There are two sides. One side has the enormous social power that comes with wealth, has the threat of liquidation and (more) mass layoffs as a weapon can deploy, and a couple of major political parties that will back it up (rabidly or under the guise of responsibility, respectively).

On the other side, we have only our ability to organize collectively to level that playing field.

I wouldn't call it a religion. Just a common sense response to the fact that there is strength in numbers. If you're a worker and you don't organize with other workers, you will have to accept whatever is given to you. If you organize you have the opportunity to pool your resources and can effect the balance of the conflict that already exists.

Oh, and by the way, corporate "leaders" have recognized the value of organizing as well: They have their clubs and PACS and think tanks and industry associations. They have recognized that there is a conflict. That's why they've been waging a pretty one-sided class war for the last 25 years in the US.

Throughout history people who recognize the conflicts and advocate organizing resistance have been denounced as troublemakers. They are not. They do not create the trouble that comes our way. They are simply the ones willing to take responsibility (and not be victims) to do something about it when that trouble comes their way.
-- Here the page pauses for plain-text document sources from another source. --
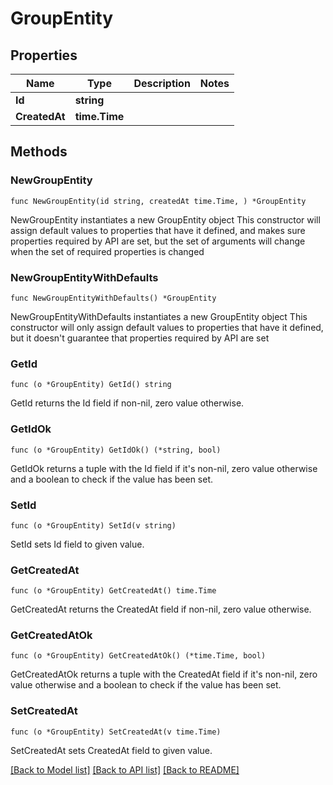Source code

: # GroupEntity

## Properties

Name | Type | Description | Notes
------------ | ------------- | ------------- | -------------
**Id** | **string** |  | 
**CreatedAt** | **time.Time** |  | 

## Methods

### NewGroupEntity

`func NewGroupEntity(id string, createdAt time.Time, ) *GroupEntity`

NewGroupEntity instantiates a new GroupEntity object
This constructor will assign default values to properties that have it defined,
and makes sure properties required by API are set, but the set of arguments
will change when the set of required properties is changed

### NewGroupEntityWithDefaults

`func NewGroupEntityWithDefaults() *GroupEntity`

NewGroupEntityWithDefaults instantiates a new GroupEntity object
This constructor will only assign default values to properties that have it defined,
but it doesn't guarantee that properties required by API are set

### GetId

`func (o *GroupEntity) GetId() string`

GetId returns the Id field if non-nil, zero value otherwise.

### GetIdOk

`func (o *GroupEntity) GetIdOk() (*string, bool)`

GetIdOk returns a tuple with the Id field if it's non-nil, zero value otherwise
and a boolean to check if the value has been set.

### SetId

`func (o *GroupEntity) SetId(v string)`

SetId sets Id field to given value.


### GetCreatedAt

`func (o *GroupEntity) GetCreatedAt() time.Time`

GetCreatedAt returns the CreatedAt field if non-nil, zero value otherwise.

### GetCreatedAtOk

`func (o *GroupEntity) GetCreatedAtOk() (*time.Time, bool)`

GetCreatedAtOk returns a tuple with the CreatedAt field if it's non-nil, zero value otherwise
and a boolean to check if the value has been set.

### SetCreatedAt

`func (o *GroupEntity) SetCreatedAt(v time.Time)`

SetCreatedAt sets CreatedAt field to given value.



[[Back to Model list]](../README.md#documentation-for-models) [[Back to API list]](../README.md#documentation-for-api-endpoints) [[Back to README]](../README.md)


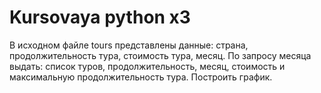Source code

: # Kursovaya python x3
В исходном файле tours представлены данные: страна, продолжительность тура, стоимость тура, месяц. По запросу месяца выдать: список туров, продолжительность, месяц, стоимость и максимальную продолжительность тура. Построить график.

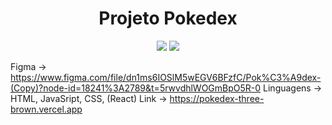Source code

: <h1 align="center"> Projeto Pokedex </h1>
<p align="center">
<img src="http://img.shields.io/static/v1?label=STATUS&message=EM%20DESENVOLVIMENTO&color=GREEN&style=for-the-badge"/>
  <img src="http://img.shields.io/github/stars/camilafernanda?style=social"/>
</p>

Figma -> https://www.figma.com/file/dn1ms6IOSlM5wEGV6BFzfC/Pok%C3%A9dex-(Copy)?node-id=18241%3A2789&t=5rwvdhlWOGmBpO5R-0
Linguagens -> HTML, JavaSript, CSS, (React)
Link -> https://pokedex-three-brown.vercel.app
An injury to one is an injury to all.
-Airlineorpha
 
airlineorphan said:
Organize for safety
OK. Hold them to the law. Good.
Organize for a living wage (and to define a living wage--it's not that hard to do unless you are trying to dodge paying a living wage)
Oh, really? I bet if you got nineteen of your coworkers in the same room, we'd get a grand total of twenty different defintions of a living wage.

Organize for self-defense (of ourselves and of workers elsewhere as well)
Against...?

Organize to increase solidarity and community in the workplace
Solidarity...now there's a loaded word. If I understand what you're saying, it's that you have a collective enemy. Let me guess, is it that nefarious "management" again?
As for community in the workplace, my last two jobs had an immense sense of community...without any unions. How much more could you build?

Organize for justice and dignity
Very squishy terms, those. Especially since "justice" is slippery all by itself. I know of many who would claim that it would be justice for all non-union employees at the airlines to receive no pay. Justice is best defined by a party without a vested interest in the outcome.

And "dignity" is another great one. Yelling "scab" at your fellow employees is certainly quite dignified, isn't it?

Organize because together we are greater than the sum of our parts.
Fair enough.

Throughout history people who recognize the conflicts and advocate organizing resistance have been denounced as troublemakers.
Yes, they have, but you hold the belief that they are denounced as troublemakers because they organized. They are denounced as troublemakers for what the organized group does.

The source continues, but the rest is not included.